Erin is an assistant editor at Scholastic Press. She’s looking for YA and middle grade novels with voices and characters with staying power, excellent world-building, and which ask interesting questions.
Here are the four first page winners for November critiques with Erin’s comments:
Lindsay Bonilla’s Young Adult Work-in-Progress;
Carlos and the Corral of Forgotten Ones
Nadie me quiere. No one wants me. Nadie me quiere. No one loves me. Nadie. No one. – Carlos
Carlos snatched his sister’s wrist. No words left his mouth, but his eyes spoke for him. “You can’t leave me here! You can’t do this to me!”
“It’s only temporary,” Elena hissed, “until I can get adjusted.”
Carlos tightened his grip. It had been only two weeks since his mother had died, and the thought of being dropped off like a piece of excess baggage was too much to bear. Elena winced, and Carlos clamped down harder on her wrist.
“Déjame ir!” she snarled. “Let me go NOW!”
She pried away his fingers with her polished nails then strode through the gate and into the street without looking back. Carlos did not chase after her or call her name. Instead, he stood frozen. The backs of his eyes began to burn, tears begging for release, but he refused to give in to the sensation. He had cried for his mother; but he would not cry for Elena.
Until I can get adjusted. Until I can get adjusted. What about him? Was she the only one who needed to adjust? He’d lost his parents too – one right after the other. He’d seen what he loved most in the world shrivel up and die. Didn’t he have the right to mourn in his own home – the four walls they had shared? Didn’t he have the right to lie under his mother’s sheets taking in her scent one last time?

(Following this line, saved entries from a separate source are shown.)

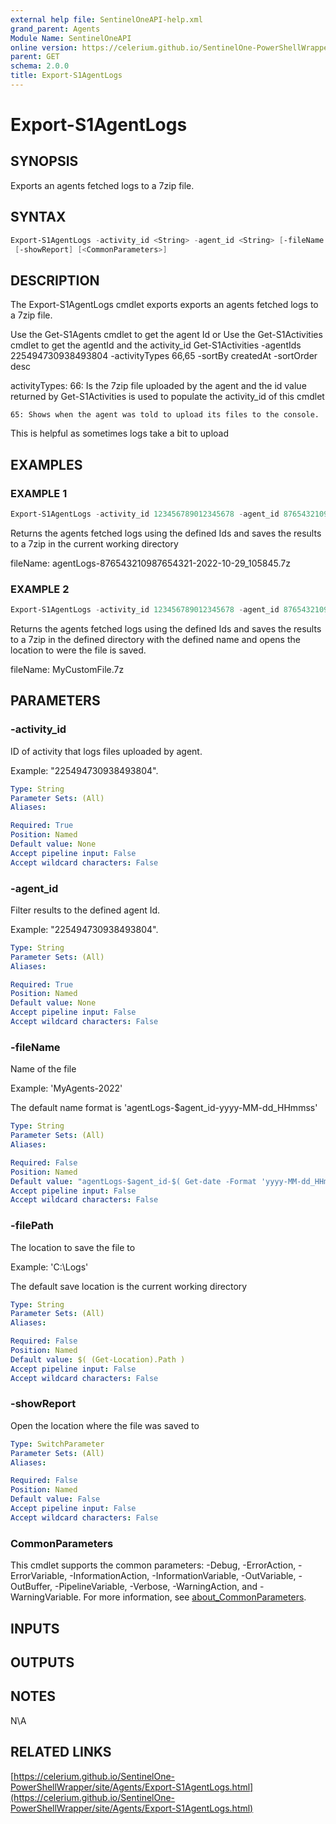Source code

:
 ```yaml
---
external help file: SentinelOneAPI-help.xml
grand_parent: Agents
Module Name: SentinelOneAPI
online version: https://celerium.github.io/SentinelOne-PowerShellWrapper/site/Agents/Export-S1AgentLogs.html
parent: GET
schema: 2.0.0
title: Export-S1AgentLogs
---
```


# Export-S1AgentLogs

## SYNOPSIS
Exports an agents fetched logs to a 7zip file.

## SYNTAX

```powershell
Export-S1AgentLogs -activity_id <String> -agent_id <String> [-fileName <String>] [-filePath <String>]
 [-showReport] [<CommonParameters>]
```

## DESCRIPTION
The Export-S1AgentLogs cmdlet exports exports an agents fetched logs to a 7zip file.

Use the Get-S1Agents cmdlet to get the agent Id
or
Use the Get-S1Activities cmdlet to get the agentId and the activity_id
    Get-S1Activities -agentIds 225494730938493804 -activityTypes 66,65 -sortBy createdAt -sortOrder desc

activityTypes:
    66: Is the 7zip file uploaded by the agent and the id value returned by Get-S1Activities is used to populate the activity_id of this cmdlet

    65: Shows when the agent was told to upload its files to the console.
This is helpful as sometimes logs take a bit to upload

## EXAMPLES

### EXAMPLE 1
```powershell
Export-S1AgentLogs -activity_id 123456789012345678 -agent_id 876543210987654321
```

Returns the agents fetched logs using the defined Ids and saves the results to a 7zip in the current working directory

fileName:
    agentLogs-876543210987654321-2022-10-29_105845.7z

### EXAMPLE 2
```powershell
Export-S1AgentLogs -activity_id 123456789012345678 -agent_id 876543210987654321 -fileName MyCustomFile -filePath C:\Logs -showReport
```

Returns the agents fetched logs using the defined Ids and saves the results to a 7zip in the defined directory with the defined name
and opens the location to were the file is saved.

fileName:
    MyCustomFile.7z

## PARAMETERS

### -activity_id
ID of activity that logs files uploaded by agent.

Example: "225494730938493804".

```yaml
Type: String
Parameter Sets: (All)
Aliases:

Required: True
Position: Named
Default value: None
Accept pipeline input: False
Accept wildcard characters: False
```

### -agent_id
Filter results to the defined agent Id.

Example: "225494730938493804".

```yaml
Type: String
Parameter Sets: (All)
Aliases:

Required: True
Position: Named
Default value: None
Accept pipeline input: False
Accept wildcard characters: False
```

### -fileName
Name of the file

Example: 'MyAgents-2022'

The default name format is 'agentLogs-$agent_id-yyyy-MM-dd_HHmmss'

```yaml
Type: String
Parameter Sets: (All)
Aliases:

Required: False
Position: Named
Default value: "agentLogs-$agent_id-$( Get-date -Format 'yyyy-MM-dd_HHmmss' )"
Accept pipeline input: False
Accept wildcard characters: False
```

### -filePath
The location to save the file to

Example: 'C:\Logs'

The default save location is the current working directory

```yaml
Type: String
Parameter Sets: (All)
Aliases:

Required: False
Position: Named
Default value: $( (Get-Location).Path )
Accept pipeline input: False
Accept wildcard characters: False
```

### -showReport
Open the location where the file was saved to

```yaml
Type: SwitchParameter
Parameter Sets: (All)
Aliases:

Required: False
Position: Named
Default value: False
Accept pipeline input: False
Accept wildcard characters: False
```

### CommonParameters
This cmdlet supports the common parameters: -Debug, -ErrorAction, -ErrorVariable, -InformationAction, -InformationVariable, -OutVariable, -OutBuffer, -PipelineVariable, -Verbose, -WarningAction, and -WarningVariable. For more information, see [about_CommonParameters](http://go.microsoft.com/fwlink/?LinkID=113216).

## INPUTS

## OUTPUTS

## NOTES
N\A

## RELATED LINKS

[https://celerium.github.io/SentinelOne-PowerShellWrapper/site/Agents/Export-S1AgentLogs.html](https://celerium.github.io/SentinelOne-PowerShellWrapper/site/Agents/Export-S1AgentLogs.html)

HERE IS ERIN with her notes for Carlos and the Corral of Forgotten Ones
This starts well in immediately pulling readers into the story with questions– we learn right away that Carlos and Elena’s mother has died, and that Carlos is being left somewhere, and so we want to know what has happened: what’s led Elena to decide to leave her younger brother behind; whether she’ll come back for him as she says; and how Carlos will adjust to his new situation, either temporarily or permanently. I think that with a little more information at the beginning, it would be easy to want to keep reading.

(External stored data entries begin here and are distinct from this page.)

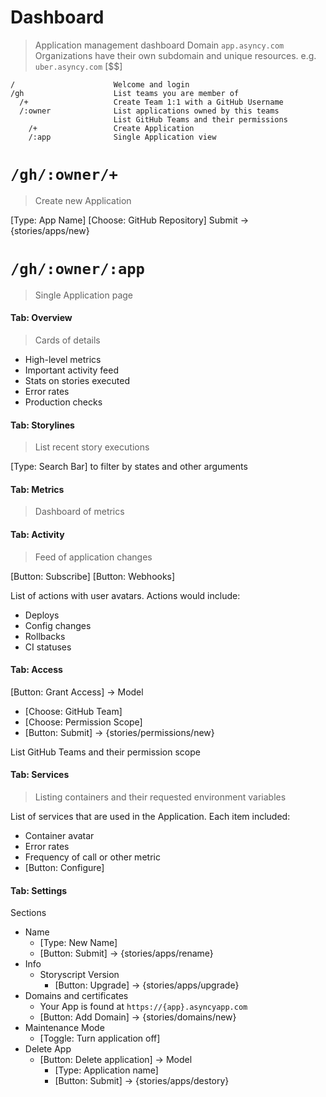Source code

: # Dashboard
> Application management dashboard
> Domain `app.asyncy.com`
> Organizations have their own subdomain and unique resources. e.g. `uber.asyncy.com` [$$]

```
/                      Welcome and login
/gh                    List teams you are member of
  /+                   Create Team 1:1 with a GitHub Username
  /:owner              List applications owned by this teams
                       List GitHub Teams and their permissions
    /+                 Create Application
    /:app              Single Application view
```

# `/gh/:owner/+`
> Create new Application

[Type: App Name]
[Choose: GitHub Repository]
Submit -> {stories/apps/new}

# `/gh/:owner/:app`
> Single Application page

#### Tab: Overview
> Cards of details

- High-level metrics
- Important activity feed
- Stats on stories executed
- Error rates
- Production checks

#### Tab: Storylines
> List recent story executions

[Type: Search Bar] to filter by states and other arguments



#### Tab: Metrics
> Dashboard of metrics


#### Tab: Activity
> Feed of application changes

[Button: Subscribe]
[Button: Webhooks]

List of actions with user avatars.
Actions would include:
- Deploys
- Config changes
- Rollbacks
- CI statuses

#### Tab: Access
[Button: Grant Access] -> Model
  - [Choose: GitHub Team]
  - [Choose: Permission Scope]
  - [Button: Submit] -> {stories/permissions/new}

List GitHub Teams and their permission scope

#### Tab: Services
> Listing containers and their requested environment variables

List of services that are used in the Application.
Each item included:
- Container avatar
- Error rates
- Frequency of call or other metric
- [Button: Configure]

#### Tab: Settings

Sections
- Name
  - [Type: New Name]
  - [Button: Submit] -> {stories/apps/rename}
- Info
  - Storyscript Version
    - [Button: Upgrade] -> {stories/apps/upgrade}
- Domains and certificates
  - Your App is found at `https://{app}.asyncyapp.com`
  - [Button: Add Domain] -> {stories/domains/new}
- Maintenance Mode
  - [Toggle: Turn application off]
- Delete App
  - [Button: Delete application] -> Model
    - [Type: Application name]
    - [Button: Submit] -> {stories/apps/destory}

But there’s certainly a need for a bit more. Writers are often advised to (write as much backstory into a few early chapters as they need to, then cut those and) start right in the middle of the action, moving forward from there. That seems to be what happened here, but to me it feels a little like starting in the middle of the first chapter rather than on the first page. Elena sounds angry – she hisses at Carlos and then snarls – but the narration tells us that Carlos is grieving, and we’re not sure what might have happened to make them react so differently to their current situation. There’s also a little bit of a mismatch between the way Carlos reacts to things and the fact that the story is YA – the fact that Carlos is more of a burden than a help to his sister, and the way he clings to Elena, not speaking and with tears threatening to fall, would lead me to conclude that Carlos is younger, maybe ten or eleven, not a teenager.

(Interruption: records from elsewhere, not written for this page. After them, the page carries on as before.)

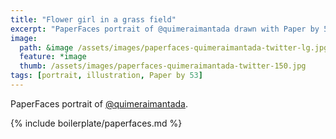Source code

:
 ```yaml
---
title: "Flower girl in a grass field"
excerpt: "PaperFaces portrait of @quimeraimantada drawn with Paper by 53 on an iPad."
image: 
  path: &image /assets/images/paperfaces-quimeraimantada-twitter-lg.jpg 
  feature: *image
  thumb: /assets/images/paperfaces-quimeraimantada-twitter-150.jpg
tags: [portrait, illustration, Paper by 53]
---
```


PaperFaces portrait of [@quimeraimantada](http://twitter.com/quimeraimantada).

{% include boilerplate/paperfaces.md %}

Some more background would also be helpful. As things are, there’s a gate that Carlos is standing behind and a street that Elena walks down, but nothing else in their physical space. Are they in a city? A smaller town? What country? What time?
Finally, I was interested in the fact that Carlos doesn’t speak. If he can’t or doesn’t, then I think there’s a lot that can be done with that. I liked that his eyes spoke for him and that the narration tells what he can’t or won’t say. If he does speak normally though, and it’s not a feature that’s explored in the story, then I think it’s important that he does engage in dialog with his sister from the beginning, so that readers aren’t caught off guard later in the story or chapter.
Carrie Pearson CHASING HOME, MG historical
The first thing that hit me was the smell.
I thought the orphanage would smell like wet winter boots or graham crackers—typical kid stink. But, when the sheriff pushes me through the doorway, I smell cigarette smoke and someplace old, like an attic that’s been shut up a long time. And forgotten.
He yanks the door closed behind us, and cuts off the outside light. My eyes are used to the afternoon sun, and for a second, darkness is all I see. Like a reflex, my feet travel toward the door and the light behind it.
The sheriff grabs my arm.
Jeez. It’s not like I have anywhere to run.
Slowly, my eyes adjust.
A tall priest strides toward us; his footsteps echo, echo down the hall. His long black robe billows around his shoes with each step. When he comes closer, I notice a snow-white collar and shiny silver cross around his neck.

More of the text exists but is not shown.